Classroom management and discipline are foremost concerns for all teachers, particularly for new teachers, but even veteran teachers have students that are disruptive and sometimes just defiant. With these students, nothing you do seems to work. Classroom management combined with an effective discipline plan is the key.

 

Classroom Management and Organization

 

This training will focus on helping a teacher organize her classroom using routines and procedures that will encourage students to be on-task with minimum time wasted. Step back and take a look at your classroom—as an observer—you will see that inappropriate behaviors occur most often when students are not busy.
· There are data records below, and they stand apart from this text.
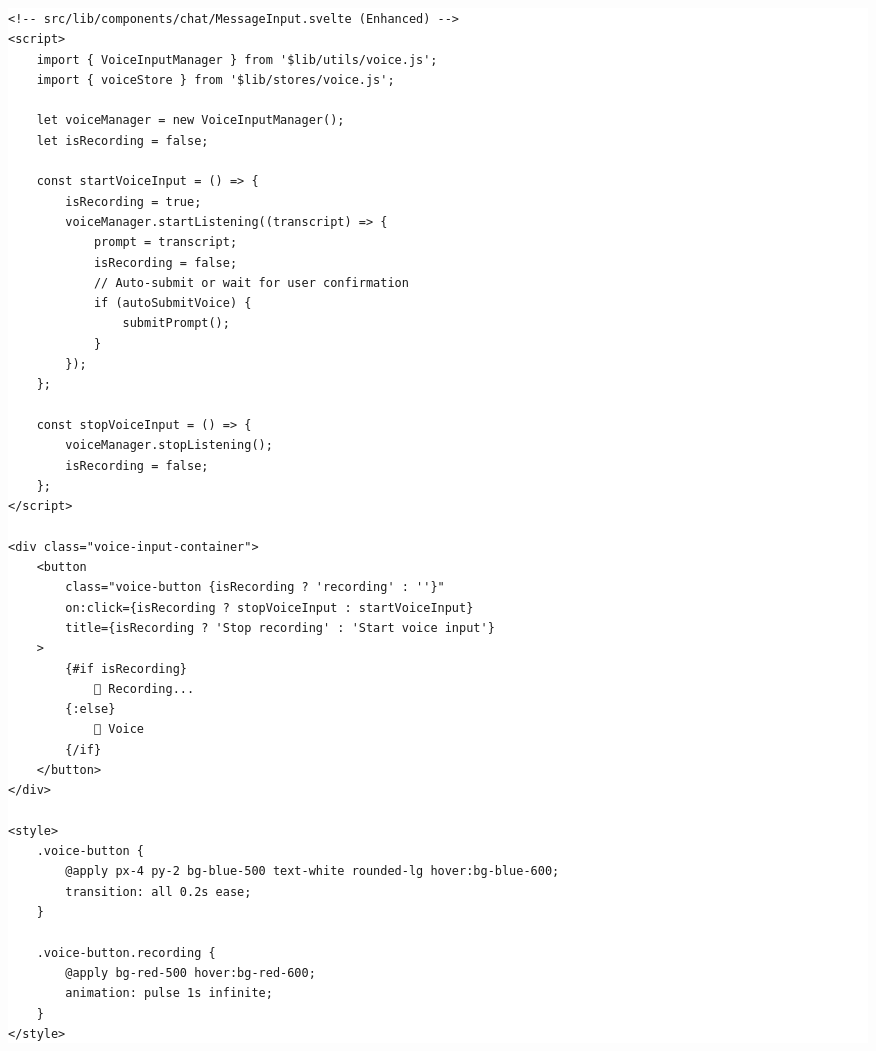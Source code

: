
 ```svelte
<!-- src/lib/components/chat/MessageInput.svelte (Enhanced) -->
<script>
    import { VoiceInputManager } from '$lib/utils/voice.js';
    import { voiceStore } from '$lib/stores/voice.js';
    
    let voiceManager = new VoiceInputManager();
    let isRecording = false;
    
    const startVoiceInput = () => {
        isRecording = true;
        voiceManager.startListening((transcript) => {
            prompt = transcript;
            isRecording = false;
            // Auto-submit or wait for user confirmation
            if (autoSubmitVoice) {
                submitPrompt();
            }
        });
    };
    
    const stopVoiceInput = () => {
        voiceManager.stopListening();
        isRecording = false;
    };
</script>

<div class="voice-input-container">
    <button 
        class="voice-button {isRecording ? 'recording' : ''}"
        on:click={isRecording ? stopVoiceInput : startVoiceInput}
        title={isRecording ? 'Stop recording' : 'Start voice input'}
    >
        {#if isRecording}
            🔴 Recording...
        {:else}
            🎤 Voice
        {/if}
    </button>
</div>

<style>
    .voice-button {
        @apply px-4 py-2 bg-blue-500 text-white rounded-lg hover:bg-blue-600;
        transition: all 0.2s ease;
    }
    
    .voice-button.recording {
        @apply bg-red-500 hover:bg-red-600;
        animation: pulse 1s infinite;
    }
</style>
```
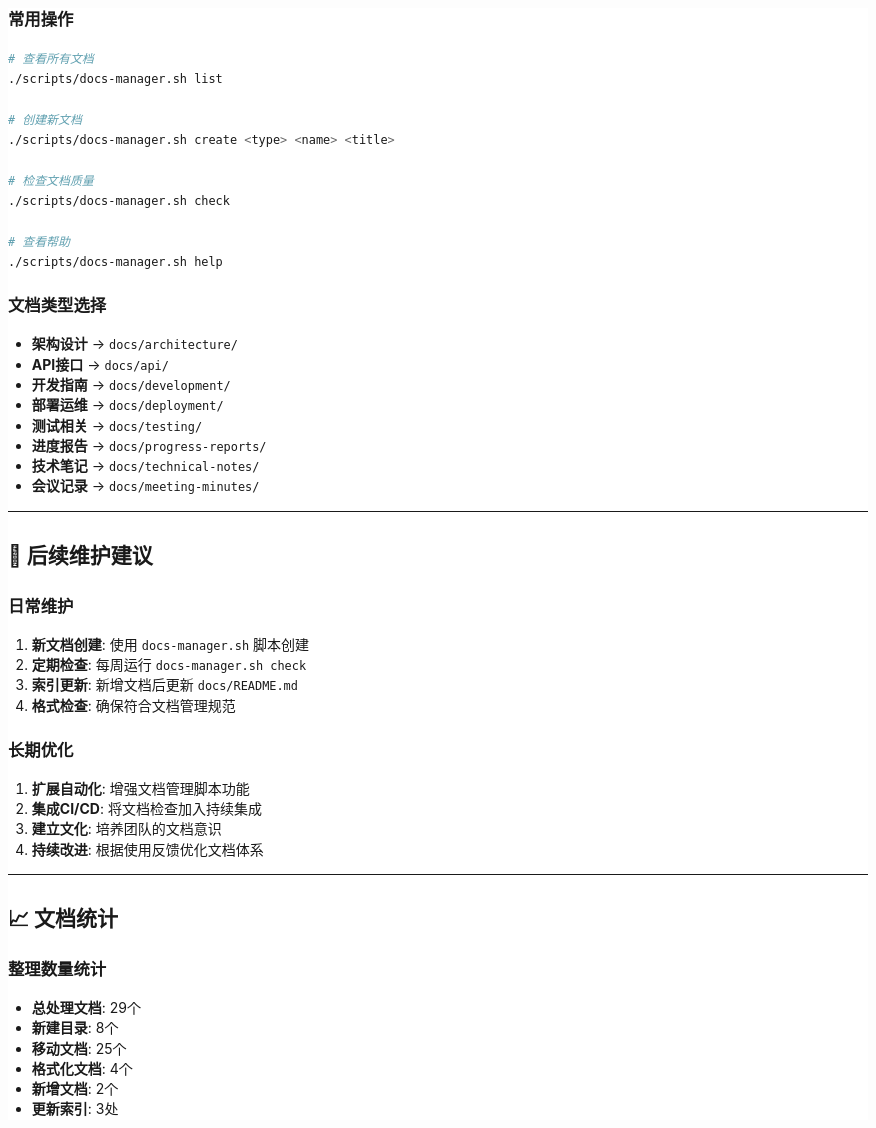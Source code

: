 ### 常用操作
```bash
# 查看所有文档
./scripts/docs-manager.sh list

# 创建新文档
./scripts/docs-manager.sh create <type> <name> <title>

# 检查文档质量
./scripts/docs-manager.sh check

# 查看帮助
./scripts/docs-manager.sh help
```

### 文档类型选择
- **架构设计** → `docs/architecture/`
- **API接口** → `docs/api/`
- **开发指南** → `docs/development/`
- **部署运维** → `docs/deployment/`
- **测试相关** → `docs/testing/`
- **进度报告** → `docs/progress-reports/`
- **技术笔记** → `docs/technical-notes/`
- **会议记录** → `docs/meeting-minutes/`

---

## 🚀 后续维护建议

### 日常维护
1. **新文档创建**: 使用 `docs-manager.sh` 脚本创建
2. **定期检查**: 每周运行 `docs-manager.sh check`
3. **索引更新**: 新增文档后更新 `docs/README.md`
4. **格式检查**: 确保符合文档管理规范

### 长期优化
1. **扩展自动化**: 增强文档管理脚本功能
2. **集成CI/CD**: 将文档检查加入持续集成
3. **建立文化**: 培养团队的文档意识
4. **持续改进**: 根据使用反馈优化文档体系

---

## 📈 文档统计

### 整理数量统计
- **总处理文档**: 29个
- **新建目录**: 8个
- **移动文档**: 25个
- **格式化文档**: 4个
- **新增文档**: 2个
- **更新索引**: 3处
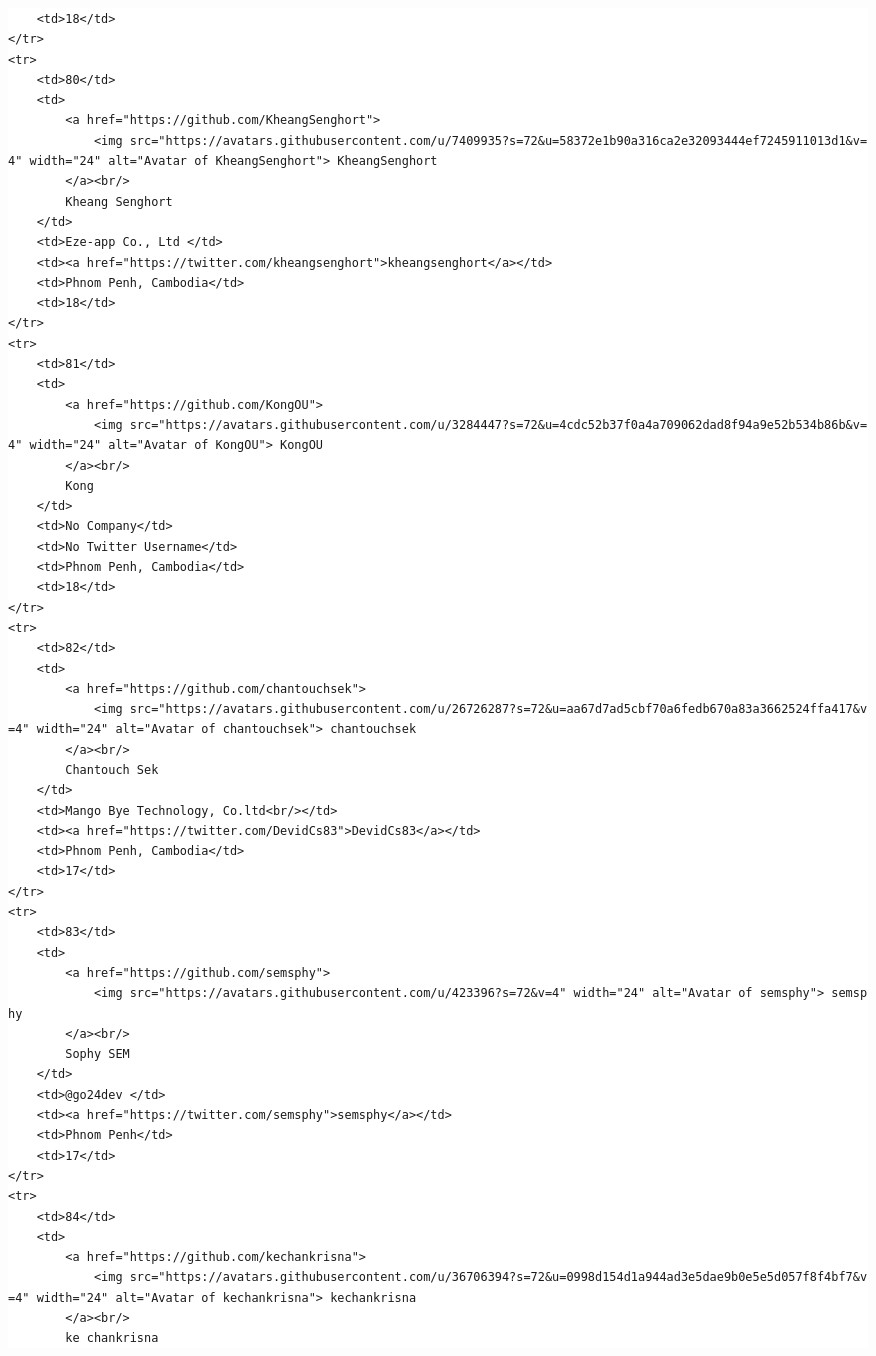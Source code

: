 		<td>18</td>
	</tr>
	<tr>
		<td>80</td>
		<td>
			<a href="https://github.com/KheangSenghort">
				<img src="https://avatars.githubusercontent.com/u/7409935?s=72&u=58372e1b90a316ca2e32093444ef7245911013d1&v=4" width="24" alt="Avatar of KheangSenghort"> KheangSenghort
			</a><br/>
			Kheang Senghort
		</td>
		<td>Eze-app Co., Ltd </td>
		<td><a href="https://twitter.com/kheangsenghort">kheangsenghort</a></td>
		<td>Phnom Penh, Cambodia</td>
		<td>18</td>
	</tr>
	<tr>
		<td>81</td>
		<td>
			<a href="https://github.com/KongOU">
				<img src="https://avatars.githubusercontent.com/u/3284447?s=72&u=4cdc52b37f0a4a709062dad8f94a9e52b534b86b&v=4" width="24" alt="Avatar of KongOU"> KongOU
			</a><br/>
			Kong
		</td>
		<td>No Company</td>
		<td>No Twitter Username</td>
		<td>Phnom Penh, Cambodia</td>
		<td>18</td>
	</tr>
	<tr>
		<td>82</td>
		<td>
			<a href="https://github.com/chantouchsek">
				<img src="https://avatars.githubusercontent.com/u/26726287?s=72&u=aa67d7ad5cbf70a6fedb670a83a3662524ffa417&v=4" width="24" alt="Avatar of chantouchsek"> chantouchsek
			</a><br/>
			Chantouch Sek
		</td>
		<td>Mango Bye Technology, Co.ltd<br/></td>
		<td><a href="https://twitter.com/DevidCs83">DevidCs83</a></td>
		<td>Phnom Penh, Cambodia</td>
		<td>17</td>
	</tr>
	<tr>
		<td>83</td>
		<td>
			<a href="https://github.com/semsphy">
				<img src="https://avatars.githubusercontent.com/u/423396?s=72&v=4" width="24" alt="Avatar of semsphy"> semsphy
			</a><br/>
			Sophy SEM
		</td>
		<td>@go24dev </td>
		<td><a href="https://twitter.com/semsphy">semsphy</a></td>
		<td>Phnom Penh</td>
		<td>17</td>
	</tr>
	<tr>
		<td>84</td>
		<td>
			<a href="https://github.com/kechankrisna">
				<img src="https://avatars.githubusercontent.com/u/36706394?s=72&u=0998d154d1a944ad3e5dae9b0e5e5d057f8f4bf7&v=4" width="24" alt="Avatar of kechankrisna"> kechankrisna
			</a><br/>
			ke chankrisna
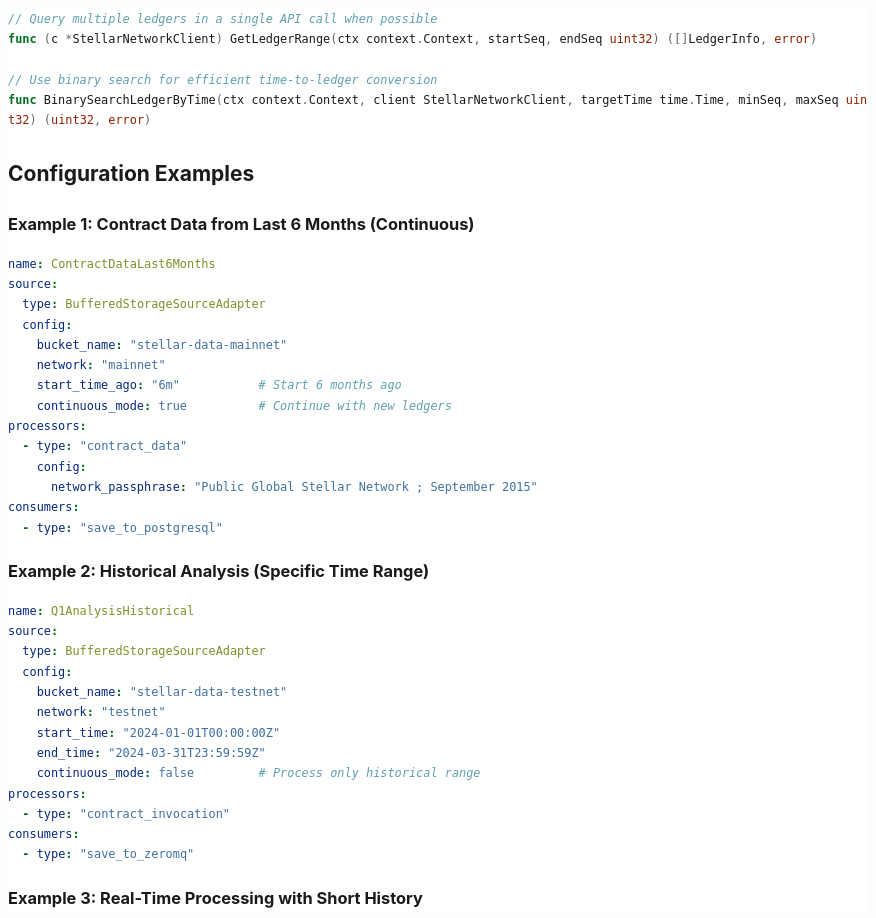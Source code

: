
 ```go
// Query multiple ledgers in a single API call when possible
func (c *StellarNetworkClient) GetLedgerRange(ctx context.Context, startSeq, endSeq uint32) ([]LedgerInfo, error)

// Use binary search for efficient time-to-ledger conversion
func BinarySearchLedgerByTime(ctx context.Context, client StellarNetworkClient, targetTime time.Time, minSeq, maxSeq uint32) (uint32, error)
```

## Configuration Examples

### Example 1: Contract Data from Last 6 Months (Continuous)

```yaml
name: ContractDataLast6Months
source:
  type: BufferedStorageSourceAdapter
  config:
    bucket_name: "stellar-data-mainnet"
    network: "mainnet"
    start_time_ago: "6m"           # Start 6 months ago
    continuous_mode: true          # Continue with new ledgers
processors:
  - type: "contract_data"
    config:
      network_passphrase: "Public Global Stellar Network ; September 2015"
consumers:
  - type: "save_to_postgresql"
```

### Example 2: Historical Analysis (Specific Time Range)

```yaml
name: Q1AnalysisHistorical
source:
  type: BufferedStorageSourceAdapter
  config:
    bucket_name: "stellar-data-testnet"
    network: "testnet"
    start_time: "2024-01-01T00:00:00Z"
    end_time: "2024-03-31T23:59:59Z"
    continuous_mode: false         # Process only historical range
processors:
  - type: "contract_invocation"
consumers:
  - type: "save_to_zeromq"
```

### Example 3: Real-Time Processing with Short History
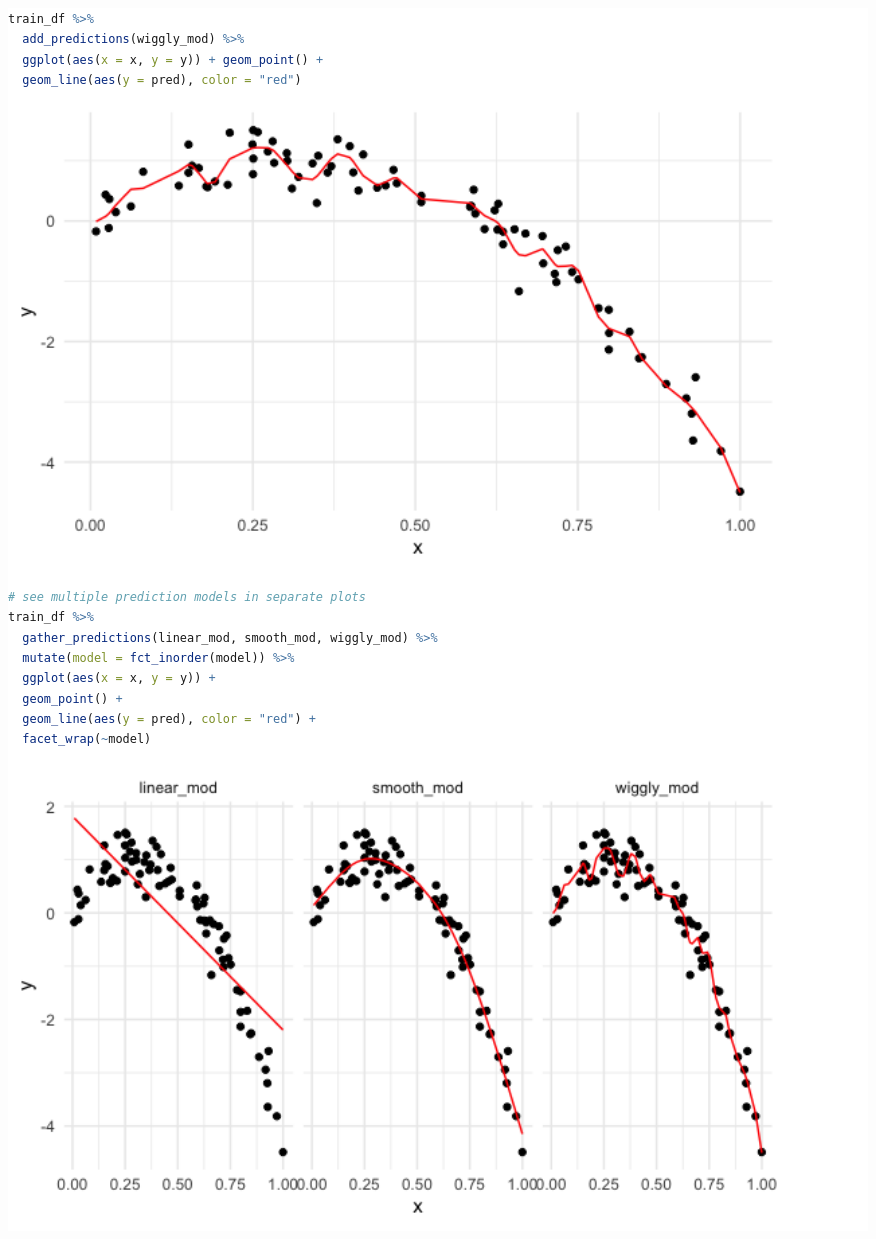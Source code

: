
 ``` r
train_df %>% 
  add_predictions(wiggly_mod) %>% 
  ggplot(aes(x = x, y = y)) + geom_point() + 
  geom_line(aes(y = pred), color = "red")
```

<img src="cross_validation_files/figure-gfm/unnamed-chunk-5-2.png" width="90%" />

``` r
# see multiple prediction models in separate plots
train_df %>% 
  gather_predictions(linear_mod, smooth_mod, wiggly_mod) %>% 
  mutate(model = fct_inorder(model)) %>% 
  ggplot(aes(x = x, y = y)) + 
  geom_point() + 
  geom_line(aes(y = pred), color = "red") + 
  facet_wrap(~model)
```

<img src="cross_validation_files/figure-gfm/unnamed-chunk-6-1.png" width="90%" />
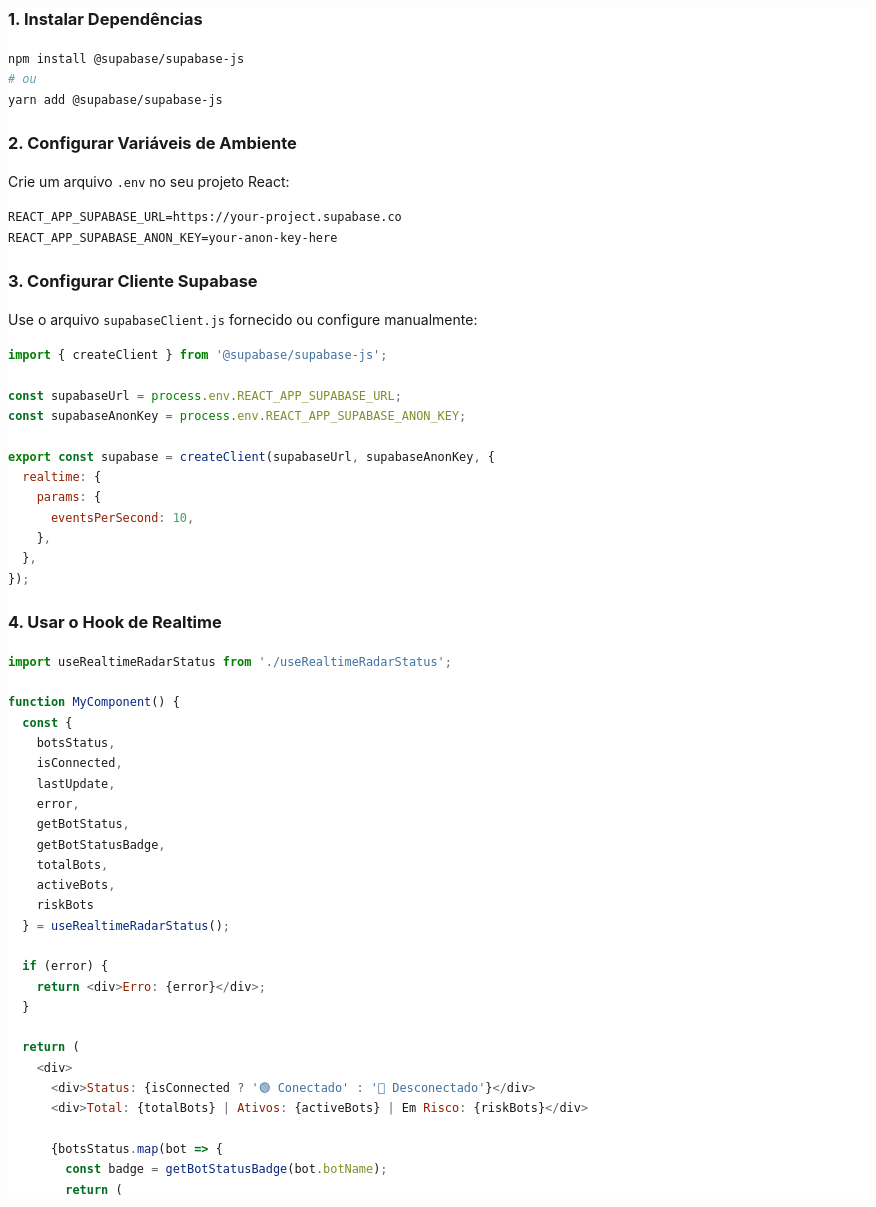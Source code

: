 ### 1. Instalar Dependências

```bash
npm install @supabase/supabase-js
# ou
yarn add @supabase/supabase-js
```

### 2. Configurar Variáveis de Ambiente

Crie um arquivo `.env` no seu projeto React:

```env
REACT_APP_SUPABASE_URL=https://your-project.supabase.co
REACT_APP_SUPABASE_ANON_KEY=your-anon-key-here
```

### 3. Configurar Cliente Supabase

Use o arquivo `supabaseClient.js` fornecido ou configure manualmente:

```javascript
import { createClient } from '@supabase/supabase-js';

const supabaseUrl = process.env.REACT_APP_SUPABASE_URL;
const supabaseAnonKey = process.env.REACT_APP_SUPABASE_ANON_KEY;

export const supabase = createClient(supabaseUrl, supabaseAnonKey, {
  realtime: {
    params: {
      eventsPerSecond: 10,
    },
  },
});
```

### 4. Usar o Hook de Realtime

```javascript
import useRealtimeRadarStatus from './useRealtimeRadarStatus';

function MyComponent() {
  const {
    botsStatus,
    isConnected,
    lastUpdate,
    error,
    getBotStatus,
    getBotStatusBadge,
    totalBots,
    activeBots,
    riskBots
  } = useRealtimeRadarStatus();

  if (error) {
    return <div>Erro: {error}</div>;
  }

  return (
    <div>
      <div>Status: {isConnected ? '🟢 Conectado' : '🔴 Desconectado'}</div>
      <div>Total: {totalBots} | Ativos: {activeBots} | Em Risco: {riskBots}</div>
      
      {botsStatus.map(bot => {
        const badge = getBotStatusBadge(bot.botName);
        return (
```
They happen in the hall, on the playground, or in the restroom—when the teacher is not right there watching them. They happen in the classroom during transitions and when students finish up their work and start looking for something to do.

 

Students also have to know what behaviors you expect to occur. We cannot just tell them what we want, we have to teach them what appropriate behaviors are. So many of our students come from homes where manners and respect are not modeled. In this training, you will be taught techniques for teaching appropriate behaviors. You will be given strategies to develop a classroom of mutual respect.

 

Strategies for discipline that involve helping students make good choices, teaching appropriate behaviors, and high expectations for behavior will be emphasized. We will look at the difference in punishment and discipline. Natural consequences will be discussed as ways to prevent unacceptable behaviors and reinforce good ones. Teachers will learn how to build relationships of mutual respect and classrooms where there is a sense of community.

 

Attendees will examine time spent on paper work and daily tasks and time spent on teaching and learning. Ideas for saving time on these tasks and developing daily classroom routines and procedures will be given. There will opportunities for the participants to be involved in sharing ideas that have worked for them and learning new ways to manage their students’ learning and be organized for teaching.

 

The seminar is based on research by Dr. William Glasser, Harry Wong, Ruby Payne, and other experts in this field.